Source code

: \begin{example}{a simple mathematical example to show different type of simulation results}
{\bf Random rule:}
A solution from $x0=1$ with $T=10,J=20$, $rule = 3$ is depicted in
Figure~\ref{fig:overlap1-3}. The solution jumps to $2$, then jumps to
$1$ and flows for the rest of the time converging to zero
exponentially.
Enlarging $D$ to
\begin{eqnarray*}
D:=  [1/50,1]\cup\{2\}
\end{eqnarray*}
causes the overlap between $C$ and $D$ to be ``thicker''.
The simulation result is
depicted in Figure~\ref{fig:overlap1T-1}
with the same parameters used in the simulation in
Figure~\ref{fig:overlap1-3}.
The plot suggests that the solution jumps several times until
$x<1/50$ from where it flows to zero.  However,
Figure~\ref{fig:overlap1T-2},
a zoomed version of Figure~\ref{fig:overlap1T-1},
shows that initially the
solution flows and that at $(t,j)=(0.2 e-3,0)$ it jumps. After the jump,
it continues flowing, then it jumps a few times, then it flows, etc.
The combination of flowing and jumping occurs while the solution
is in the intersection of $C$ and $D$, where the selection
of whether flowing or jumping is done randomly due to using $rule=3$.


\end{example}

****************************************

**Work instruction**: Retype the line containing "with the same" and each line after it through the end of the listing, exactly, leaving out everything else.

**Result of the exercise**:
with the same parameters used in the simulation in
Figure~\ref{fig:overlap1-3}.
The plot suggests that the solution jumps several times until
$x<1/50$ from where it flows to zero.  However,
Figure~\ref{fig:overlap1T-2},
a zoomed version of Figure~\ref{fig:overlap1T-1},
shows that initially the
solution flows and that at $(t,j)=(0.2 e-3,0)$ it jumps. After the jump,
it continues flowing, then it jumps a few times, then it flows, etc.
The combination of flowing and jumping occurs while the solution
is in the intersection of $C$ and $D$, where the selection
of whether flowing or jumping is done randomly due to using $rule=3$.


\end{example}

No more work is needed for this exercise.